*Problem to solve:* In the listing below, find the line that contains "Ticket Reservation System" and the line that contains "Introduction". Quote both and every line between them, exactly, and nothing more.

=== Section Start ===

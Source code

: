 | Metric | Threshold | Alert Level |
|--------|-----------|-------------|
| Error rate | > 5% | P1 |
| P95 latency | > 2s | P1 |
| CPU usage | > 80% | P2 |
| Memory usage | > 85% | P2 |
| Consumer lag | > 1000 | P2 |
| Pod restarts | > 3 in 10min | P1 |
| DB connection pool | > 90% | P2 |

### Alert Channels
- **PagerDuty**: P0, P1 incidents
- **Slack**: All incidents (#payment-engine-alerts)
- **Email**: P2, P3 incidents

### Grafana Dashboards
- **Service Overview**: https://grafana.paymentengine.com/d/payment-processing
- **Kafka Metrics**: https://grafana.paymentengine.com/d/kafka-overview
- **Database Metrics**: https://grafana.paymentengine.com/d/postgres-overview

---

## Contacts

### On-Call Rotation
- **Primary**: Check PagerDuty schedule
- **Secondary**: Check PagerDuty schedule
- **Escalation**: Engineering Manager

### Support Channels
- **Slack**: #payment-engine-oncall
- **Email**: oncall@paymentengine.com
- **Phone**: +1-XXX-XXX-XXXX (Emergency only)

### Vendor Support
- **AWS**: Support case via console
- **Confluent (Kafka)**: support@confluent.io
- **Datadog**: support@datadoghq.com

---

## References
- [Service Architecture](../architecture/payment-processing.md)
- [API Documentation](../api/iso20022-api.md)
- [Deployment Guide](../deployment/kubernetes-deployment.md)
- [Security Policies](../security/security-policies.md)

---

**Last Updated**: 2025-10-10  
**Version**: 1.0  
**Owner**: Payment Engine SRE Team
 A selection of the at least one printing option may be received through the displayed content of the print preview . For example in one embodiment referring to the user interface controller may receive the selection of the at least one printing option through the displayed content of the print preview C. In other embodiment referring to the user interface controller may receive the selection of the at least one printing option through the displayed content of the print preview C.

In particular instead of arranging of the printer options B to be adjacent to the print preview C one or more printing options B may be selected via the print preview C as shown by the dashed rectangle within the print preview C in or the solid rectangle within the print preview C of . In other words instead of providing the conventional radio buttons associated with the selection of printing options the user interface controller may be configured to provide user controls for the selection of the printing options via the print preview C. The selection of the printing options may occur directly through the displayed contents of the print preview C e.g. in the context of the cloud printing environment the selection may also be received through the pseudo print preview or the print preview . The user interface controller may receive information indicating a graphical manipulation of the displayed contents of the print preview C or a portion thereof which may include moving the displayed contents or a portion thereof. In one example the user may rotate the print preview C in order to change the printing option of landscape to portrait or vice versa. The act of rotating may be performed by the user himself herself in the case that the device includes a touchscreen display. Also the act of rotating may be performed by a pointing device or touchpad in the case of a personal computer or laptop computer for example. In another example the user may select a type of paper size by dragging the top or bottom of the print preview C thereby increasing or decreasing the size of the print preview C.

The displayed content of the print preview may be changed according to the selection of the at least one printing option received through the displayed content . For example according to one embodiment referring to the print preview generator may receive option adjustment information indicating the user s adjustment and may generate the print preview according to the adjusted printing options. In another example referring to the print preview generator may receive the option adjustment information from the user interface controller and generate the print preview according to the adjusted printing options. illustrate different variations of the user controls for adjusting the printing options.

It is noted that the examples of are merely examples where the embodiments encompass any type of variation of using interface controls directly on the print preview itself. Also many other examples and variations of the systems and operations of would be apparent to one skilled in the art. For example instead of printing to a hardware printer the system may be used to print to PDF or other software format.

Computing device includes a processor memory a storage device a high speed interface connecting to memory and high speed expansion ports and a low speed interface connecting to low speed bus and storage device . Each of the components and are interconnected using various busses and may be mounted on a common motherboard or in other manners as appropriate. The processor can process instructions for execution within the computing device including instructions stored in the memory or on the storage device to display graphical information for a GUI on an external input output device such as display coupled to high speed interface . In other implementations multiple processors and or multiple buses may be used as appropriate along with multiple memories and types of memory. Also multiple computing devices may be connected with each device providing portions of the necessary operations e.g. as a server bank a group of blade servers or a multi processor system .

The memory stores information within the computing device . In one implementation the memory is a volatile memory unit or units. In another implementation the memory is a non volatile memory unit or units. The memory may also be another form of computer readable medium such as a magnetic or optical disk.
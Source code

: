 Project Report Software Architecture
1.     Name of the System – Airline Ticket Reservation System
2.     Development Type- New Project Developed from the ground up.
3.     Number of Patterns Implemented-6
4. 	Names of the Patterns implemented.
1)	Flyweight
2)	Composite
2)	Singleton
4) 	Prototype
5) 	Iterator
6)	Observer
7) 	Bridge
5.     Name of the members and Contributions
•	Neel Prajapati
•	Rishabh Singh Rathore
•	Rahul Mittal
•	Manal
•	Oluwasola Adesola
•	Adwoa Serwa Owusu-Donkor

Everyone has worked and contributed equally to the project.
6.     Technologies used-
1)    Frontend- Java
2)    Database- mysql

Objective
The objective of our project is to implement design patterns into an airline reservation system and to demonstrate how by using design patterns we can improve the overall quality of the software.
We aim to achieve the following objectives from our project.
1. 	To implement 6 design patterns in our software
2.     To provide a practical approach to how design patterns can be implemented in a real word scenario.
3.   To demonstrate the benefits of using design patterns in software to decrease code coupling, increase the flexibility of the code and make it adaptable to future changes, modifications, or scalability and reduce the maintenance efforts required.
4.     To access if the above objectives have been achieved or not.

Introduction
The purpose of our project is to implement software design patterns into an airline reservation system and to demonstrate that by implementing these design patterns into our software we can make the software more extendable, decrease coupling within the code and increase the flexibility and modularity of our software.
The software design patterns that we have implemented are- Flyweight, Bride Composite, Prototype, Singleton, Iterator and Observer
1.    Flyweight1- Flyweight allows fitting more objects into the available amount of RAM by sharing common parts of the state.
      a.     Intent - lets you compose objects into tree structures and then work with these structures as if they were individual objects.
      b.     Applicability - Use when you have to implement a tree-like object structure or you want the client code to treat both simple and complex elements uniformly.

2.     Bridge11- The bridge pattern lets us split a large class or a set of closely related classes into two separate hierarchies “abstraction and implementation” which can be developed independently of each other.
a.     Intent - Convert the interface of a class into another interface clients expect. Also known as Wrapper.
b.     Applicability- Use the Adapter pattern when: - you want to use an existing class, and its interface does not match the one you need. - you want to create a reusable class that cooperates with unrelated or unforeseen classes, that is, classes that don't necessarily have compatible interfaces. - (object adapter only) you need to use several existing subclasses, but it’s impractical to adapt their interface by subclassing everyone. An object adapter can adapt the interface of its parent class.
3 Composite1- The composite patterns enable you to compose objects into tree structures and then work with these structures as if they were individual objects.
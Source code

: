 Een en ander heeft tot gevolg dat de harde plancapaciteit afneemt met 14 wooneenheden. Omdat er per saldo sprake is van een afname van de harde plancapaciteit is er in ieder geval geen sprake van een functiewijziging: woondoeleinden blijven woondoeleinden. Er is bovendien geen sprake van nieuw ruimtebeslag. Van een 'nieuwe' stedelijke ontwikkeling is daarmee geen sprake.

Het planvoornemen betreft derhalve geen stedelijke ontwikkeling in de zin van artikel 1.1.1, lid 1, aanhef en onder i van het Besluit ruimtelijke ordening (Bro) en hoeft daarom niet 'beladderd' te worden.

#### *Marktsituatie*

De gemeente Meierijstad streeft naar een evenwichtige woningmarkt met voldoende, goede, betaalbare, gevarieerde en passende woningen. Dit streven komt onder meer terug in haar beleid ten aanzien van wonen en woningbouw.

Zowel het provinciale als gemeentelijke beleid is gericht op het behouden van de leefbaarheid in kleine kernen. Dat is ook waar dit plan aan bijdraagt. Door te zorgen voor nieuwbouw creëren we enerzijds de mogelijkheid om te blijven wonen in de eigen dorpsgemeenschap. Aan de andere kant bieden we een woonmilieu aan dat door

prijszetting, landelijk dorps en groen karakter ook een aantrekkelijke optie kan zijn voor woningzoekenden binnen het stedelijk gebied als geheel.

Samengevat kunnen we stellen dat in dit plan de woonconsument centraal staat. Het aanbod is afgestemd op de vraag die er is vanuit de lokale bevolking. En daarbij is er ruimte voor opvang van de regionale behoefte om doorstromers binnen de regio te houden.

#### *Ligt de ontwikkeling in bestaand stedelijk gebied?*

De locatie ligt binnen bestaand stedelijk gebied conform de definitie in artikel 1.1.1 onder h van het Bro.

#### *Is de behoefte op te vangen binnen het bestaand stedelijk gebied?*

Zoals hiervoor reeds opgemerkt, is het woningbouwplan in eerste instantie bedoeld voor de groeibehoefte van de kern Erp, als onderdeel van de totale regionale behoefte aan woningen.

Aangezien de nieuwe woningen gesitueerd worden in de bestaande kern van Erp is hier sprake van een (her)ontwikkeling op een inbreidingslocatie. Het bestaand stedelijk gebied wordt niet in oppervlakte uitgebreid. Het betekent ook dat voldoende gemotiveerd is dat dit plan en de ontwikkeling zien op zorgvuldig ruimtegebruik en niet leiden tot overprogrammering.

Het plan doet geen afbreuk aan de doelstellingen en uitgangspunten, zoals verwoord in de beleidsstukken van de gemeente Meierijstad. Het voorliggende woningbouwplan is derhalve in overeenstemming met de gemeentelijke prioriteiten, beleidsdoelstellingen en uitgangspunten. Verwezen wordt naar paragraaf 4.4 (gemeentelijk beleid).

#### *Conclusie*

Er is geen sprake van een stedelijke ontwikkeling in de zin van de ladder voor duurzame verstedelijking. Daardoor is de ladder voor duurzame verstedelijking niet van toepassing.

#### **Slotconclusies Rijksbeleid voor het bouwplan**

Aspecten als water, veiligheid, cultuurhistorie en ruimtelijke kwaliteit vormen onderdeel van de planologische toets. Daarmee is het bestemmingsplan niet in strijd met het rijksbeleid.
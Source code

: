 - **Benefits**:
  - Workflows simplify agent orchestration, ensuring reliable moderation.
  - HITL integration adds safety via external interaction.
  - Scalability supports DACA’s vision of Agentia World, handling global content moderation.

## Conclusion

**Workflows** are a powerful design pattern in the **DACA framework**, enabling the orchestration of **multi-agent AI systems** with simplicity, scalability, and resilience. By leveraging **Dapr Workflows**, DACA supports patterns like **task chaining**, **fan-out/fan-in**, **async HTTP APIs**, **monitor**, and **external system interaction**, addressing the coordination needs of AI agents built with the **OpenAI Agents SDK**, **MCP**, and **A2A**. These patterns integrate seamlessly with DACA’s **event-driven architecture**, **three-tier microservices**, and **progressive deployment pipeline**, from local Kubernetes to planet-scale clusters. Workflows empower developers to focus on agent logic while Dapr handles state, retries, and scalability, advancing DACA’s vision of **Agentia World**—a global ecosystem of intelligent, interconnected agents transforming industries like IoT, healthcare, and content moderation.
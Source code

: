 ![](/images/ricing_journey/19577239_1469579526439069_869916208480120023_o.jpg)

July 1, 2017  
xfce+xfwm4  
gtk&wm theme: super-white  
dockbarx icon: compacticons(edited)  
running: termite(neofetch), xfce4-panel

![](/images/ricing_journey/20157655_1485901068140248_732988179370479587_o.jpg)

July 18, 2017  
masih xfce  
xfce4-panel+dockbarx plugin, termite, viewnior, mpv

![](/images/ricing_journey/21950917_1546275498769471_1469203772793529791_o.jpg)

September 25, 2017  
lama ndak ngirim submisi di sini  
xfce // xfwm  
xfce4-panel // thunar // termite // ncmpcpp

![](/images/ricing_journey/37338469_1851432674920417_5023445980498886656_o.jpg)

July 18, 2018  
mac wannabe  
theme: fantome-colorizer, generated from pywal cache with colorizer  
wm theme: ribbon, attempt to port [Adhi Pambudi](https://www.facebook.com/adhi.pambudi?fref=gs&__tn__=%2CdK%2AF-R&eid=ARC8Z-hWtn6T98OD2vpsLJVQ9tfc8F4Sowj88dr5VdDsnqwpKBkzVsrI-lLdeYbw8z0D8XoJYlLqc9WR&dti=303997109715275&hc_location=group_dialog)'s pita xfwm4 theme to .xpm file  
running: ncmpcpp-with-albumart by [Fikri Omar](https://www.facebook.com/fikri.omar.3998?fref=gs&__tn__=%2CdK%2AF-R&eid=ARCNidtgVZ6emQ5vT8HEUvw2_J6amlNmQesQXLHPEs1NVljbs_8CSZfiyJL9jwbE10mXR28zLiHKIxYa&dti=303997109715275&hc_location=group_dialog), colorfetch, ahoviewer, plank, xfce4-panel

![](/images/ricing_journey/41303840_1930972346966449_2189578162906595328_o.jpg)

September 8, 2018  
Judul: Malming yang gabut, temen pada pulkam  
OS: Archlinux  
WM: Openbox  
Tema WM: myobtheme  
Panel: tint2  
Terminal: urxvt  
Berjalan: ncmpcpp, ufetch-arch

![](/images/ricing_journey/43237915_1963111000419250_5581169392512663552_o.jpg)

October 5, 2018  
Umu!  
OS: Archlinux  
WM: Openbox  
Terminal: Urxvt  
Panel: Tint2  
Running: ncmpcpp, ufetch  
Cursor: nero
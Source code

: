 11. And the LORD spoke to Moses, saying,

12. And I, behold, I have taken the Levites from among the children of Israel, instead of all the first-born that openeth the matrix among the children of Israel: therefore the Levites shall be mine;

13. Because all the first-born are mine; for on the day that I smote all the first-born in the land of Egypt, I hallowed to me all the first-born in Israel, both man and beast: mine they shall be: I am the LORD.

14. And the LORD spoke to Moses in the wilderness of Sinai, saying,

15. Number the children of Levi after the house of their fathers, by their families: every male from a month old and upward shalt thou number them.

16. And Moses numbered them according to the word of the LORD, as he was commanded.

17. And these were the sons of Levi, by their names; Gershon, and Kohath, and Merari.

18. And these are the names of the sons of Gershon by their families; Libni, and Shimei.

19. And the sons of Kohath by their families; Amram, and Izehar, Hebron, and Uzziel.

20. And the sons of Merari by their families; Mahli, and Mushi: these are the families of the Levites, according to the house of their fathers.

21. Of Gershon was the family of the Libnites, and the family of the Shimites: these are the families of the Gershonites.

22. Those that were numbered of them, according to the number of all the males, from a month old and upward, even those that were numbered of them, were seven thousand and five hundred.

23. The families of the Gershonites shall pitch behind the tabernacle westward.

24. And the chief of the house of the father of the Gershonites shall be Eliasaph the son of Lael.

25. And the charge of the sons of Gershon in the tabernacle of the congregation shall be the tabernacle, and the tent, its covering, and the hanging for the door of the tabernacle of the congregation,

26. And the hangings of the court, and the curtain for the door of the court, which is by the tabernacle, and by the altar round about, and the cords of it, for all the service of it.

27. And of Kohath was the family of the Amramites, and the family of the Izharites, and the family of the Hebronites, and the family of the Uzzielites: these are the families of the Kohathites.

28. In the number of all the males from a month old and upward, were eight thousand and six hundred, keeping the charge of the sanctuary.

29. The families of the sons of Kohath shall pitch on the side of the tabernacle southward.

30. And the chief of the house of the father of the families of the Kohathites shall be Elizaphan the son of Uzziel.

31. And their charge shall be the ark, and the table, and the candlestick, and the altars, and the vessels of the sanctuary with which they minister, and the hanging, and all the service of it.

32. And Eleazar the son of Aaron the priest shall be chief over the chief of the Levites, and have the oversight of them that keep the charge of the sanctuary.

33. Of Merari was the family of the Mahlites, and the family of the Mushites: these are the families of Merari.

=== Section End ===

*Exercise solution:*
1.     Name of the System – Airline Ticket Reservation System
2.     Development Type- New Project Developed from the ground up.
3.     Number of Patterns Implemented-6
4. 	Names of the Patterns implemented.
1)	Flyweight
2)	Composite
2)	Singleton
4) 	Prototype
5) 	Iterator
6)	Observer
7) 	Bridge
5.     Name of the members and Contributions
•	Neel Prajapati
•	Rishabh Singh Rathore
•	Rahul Mittal
•	Manal
•	Oluwasola Adesola
•	Adwoa Serwa Owusu-Donkor

Everyone has worked and contributed equally to the project.
6.     Technologies used-
1)    Frontend- Java
2)    Database- mysql

Objective
The objective of our project is to implement design patterns into an airline reservation system and to demonstrate how by using design patterns we can improve the overall quality of the software.
We aim to achieve the following objectives from our project.
1. 	To implement 6 design patterns in our software
2.     To provide a practical approach to how design patterns can be implemented in a real word scenario.
3.   To demonstrate the benefits of using design patterns in software to decrease code coupling, increase the flexibility of the code and make it adaptable to future changes, modifications, or scalability and reduce the maintenance efforts required.
4.     To access if the above objectives have been achieved or not.

Introduction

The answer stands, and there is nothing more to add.